START Given data

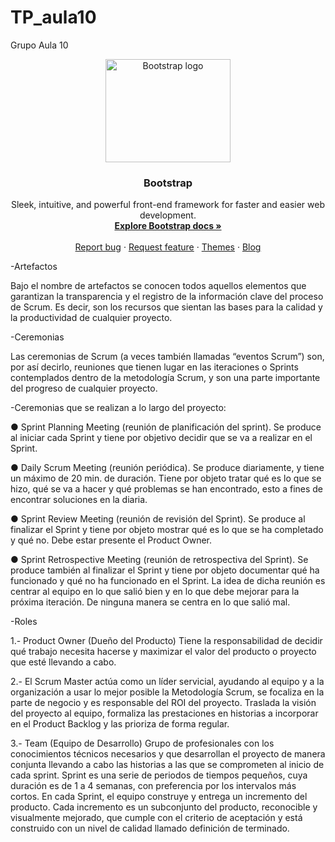 # TP_aula10
Grupo Aula 10

<p align="center">
  <a href="https://getbootstrap.com/">
    <img src="https://getbootstrap.com/docs/5.2/assets/brand/bootstrap-logo-shadow.png" alt="Bootstrap logo" width="200" height="165">
  </a>
</p>

<h3 align="center">Bootstrap</h3>

<p align="center">
  Sleek, intuitive, and powerful front-end framework for faster and easier web development.
  <br>
  <a href="https://getbootstrap.com/docs/5.2/"><strong>Explore Bootstrap docs »</strong></a>
  <br>
  <br>
  <a href="https://github.com/twbs/bootstrap/issues/new?assignees=-&labels=bug&template=bug_report.yml">Report bug</a>
  ·
  <a href="https://github.com/twbs/bootstrap/issues/new?assignees=&labels=feature&template=feature_request.yml">Request feature</a>
  ·
  <a href="https://themes.getbootstrap.com/">Themes</a>
  ·
  <a href="https://blog.getbootstrap.com/">Blog</a>
</p>

-Artefactos 

Bajo el nombre de artefactos se conocen todos aquellos elementos que garantizan la transparencia y el registro de la información clave del proceso de Scrum.
Es decir, son los recursos que sientan las bases para la calidad y la productividad de cualquier proyecto.

-Ceremonias
 
Las ceremonias de Scrum (a veces también llamadas “eventos Scrum”) son, por así decirlo, reuniones que tienen lugar en las iteraciones o Sprints contemplados
dentro de la metodología Scrum, y son una parte importante del progreso de cualquier proyecto.

-Ceremonias que se realizan a lo largo del proyecto:

● Sprint Planning Meeting (reunión de planificación del sprint). Se produce al iniciar cada
Sprint y tiene por objetivo decidir que se va a realizar en el Sprint.

● Daily Scrum Meeting (reunión periódica). Se produce diariamente, y tiene un máximo de
20 min. de duración. Tiene por objeto tratar qué es lo que se hizo, qué se va a hacer y
qué problemas se han encontrado, esto a fines de encontrar soluciones en la diaria.

● Sprint Review Meeting (reunión de revisión del Sprint). Se produce al finalizar el Sprint y
tiene por objeto mostrar qué es lo que se ha completado y qué no. Debe estar presente el
Product Owner.

● Sprint Retrospective Meeting (reunión de retrospectiva del Sprint). Se produce también al
finalizar el Sprint y tiene por objeto documentar qué ha funcionado y qué no ha funcionado
en el Sprint. La idea de dicha reunión es centrar al equipo en lo que salió bien y en lo que
debe mejorar para la próxima iteración. De ninguna manera se centra en lo que salió mal.

-Roles

1.- Product Owner (Dueño del Producto)
Tiene la responsabilidad de decidir qué trabajo necesita hacerse y maximizar el valor del producto o proyecto que esté llevando a cabo.

2.- El Scrum Master 
actúa como un líder servicial, ayudando al equipo y a la organización a usar lo mejor posible  la Metodología Scrum, se focaliza en la parte de negocio
y es responsable del ROI del proyecto. Traslada la visión del proyecto al equipo, formaliza las prestaciones en historias a incorporar en el Product Backlog
y las prioriza de forma regular.

3.- Team (Equipo de Desarrollo)
Grupo de profesionales con los conocimientos técnicos necesarios y que desarrollan el proyecto de manera conjunta llevando a cabo las historias a las que se
comprometen al inicio de cada sprint. Sprint es una serie de periodos de tiempos pequeños, cuya duración es de 1 a 4 semanas, con preferencia por los intervalos
más cortos. En cada Sprint, el equipo construye y entrega un incremento del producto. Cada incremento es un subconjunto del producto, reconocible y visualmente
mejorado, que cumple con el criterio de aceptación y está construido con un nivel de calidad llamado definición de terminado.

END Given data

Print the data above exactly; drop every picture.

 # TP_aula10
Grupo Aula 10

<p align="center">
  <a href="https://getbootstrap.com/">
    <img src="https://getbootstrap.com/docs/5.2/assets/brand/bootstrap-logo-shadow.png" alt="Bootstrap logo" width="200" height="165">
  </a>
</p>

<h3 align="center">Bootstrap</h3>

<p align="center">
  Sleek, intuitive, and powerful front-end framework for faster and easier web development.
  <br>
  <a href="https://getbootstrap.com/docs/5.2/"><strong>Explore Bootstrap docs »</strong></a>
  <br>
  <br>
  <a href="https://github.com/twbs/bootstrap/issues/new?assignees=-&labels=bug&template=bug_report.yml">Report bug</a>
  ·
  <a href="https://github.com/twbs/bootstrap/issues/new?assignees=&labels=feature&template=feature_request.yml">Request feature</a>
  ·
  <a href="https://themes.getbootstrap.com/">Themes</a>
  ·
  <a href="https://blog.getbootstrap.com/">Blog</a>
</p>

-Artefactos 

Bajo el nombre de artefactos se conocen todos aquellos elementos que garantizan la transparencia y el registro de la información clave del proceso de Scrum.
Es decir, son los recursos que sientan las bases para la calidad y la productividad de cualquier proyecto.

-Ceremonias
 
Las ceremonias de Scrum (a veces también llamadas “eventos Scrum”) son, por así decirlo, reuniones que tienen lugar en las iteraciones o Sprints contemplados
dentro de la metodología Scrum, y son una parte importante del progreso de cualquier proyecto.

-Ceremonias que se realizan a lo largo del proyecto:

● Sprint Planning Meeting (reunión de planificación del sprint). Se produce al iniciar cada
Sprint y tiene por objetivo decidir que se va a realizar en el Sprint.

● Daily Scrum Meeting (reunión periódica). Se produce diariamente, y tiene un máximo de
20 min. de duración. Tiene por objeto tratar qué es lo que se hizo, qué se va a hacer y
qué problemas se han encontrado, esto a fines de encontrar soluciones en la diaria.

● Sprint Review Meeting (reunión de revisión del Sprint). Se produce al finalizar el Sprint y
tiene por objeto mostrar qué es lo que se ha completado y qué no. Debe estar presente el
Product Owner.

● Sprint Retrospective Meeting (reunión de retrospectiva del Sprint). Se produce también al
finalizar el Sprint y tiene por objeto documentar qué ha funcionado y qué no ha funcionado
en el Sprint. La idea de dicha reunión es centrar al equipo en lo que salió bien y en lo que
debe mejorar para la próxima iteración. De ninguna manera se centra en lo que salió mal.

-Roles

1.- Product Owner (Dueño del Producto)
Tiene la responsabilidad de decidir qué trabajo necesita hacerse y maximizar el valor del producto o proyecto que esté llevando a cabo.

2.- El Scrum Master 
actúa como un líder servicial, ayudando al equipo y a la organización a usar lo mejor posible  la Metodología Scrum, se focaliza en la parte de negocio
y es responsable del ROI del proyecto. Traslada la visión del proyecto al equipo, formaliza las prestaciones en historias a incorporar en el Product Backlog
y las prioriza de forma regular.

3.- Team (Equipo de Desarrollo)
Grupo de profesionales con los conocimientos técnicos necesarios y que desarrollan el proyecto de manera conjunta llevando a cabo las historias a las que se
comprometen al inicio de cada sprint. Sprint es una serie de periodos de tiempos pequeños, cuya duración es de 1 a 4 semanas, con preferencia por los intervalos
más cortos. En cada Sprint, el equipo construye y entrega un incremento del producto. Cada incremento es un subconjunto del producto, reconocible y visualmente
mejorado, que cumple con el criterio de aceptación y está construido con un nivel de calidad llamado definición de terminado.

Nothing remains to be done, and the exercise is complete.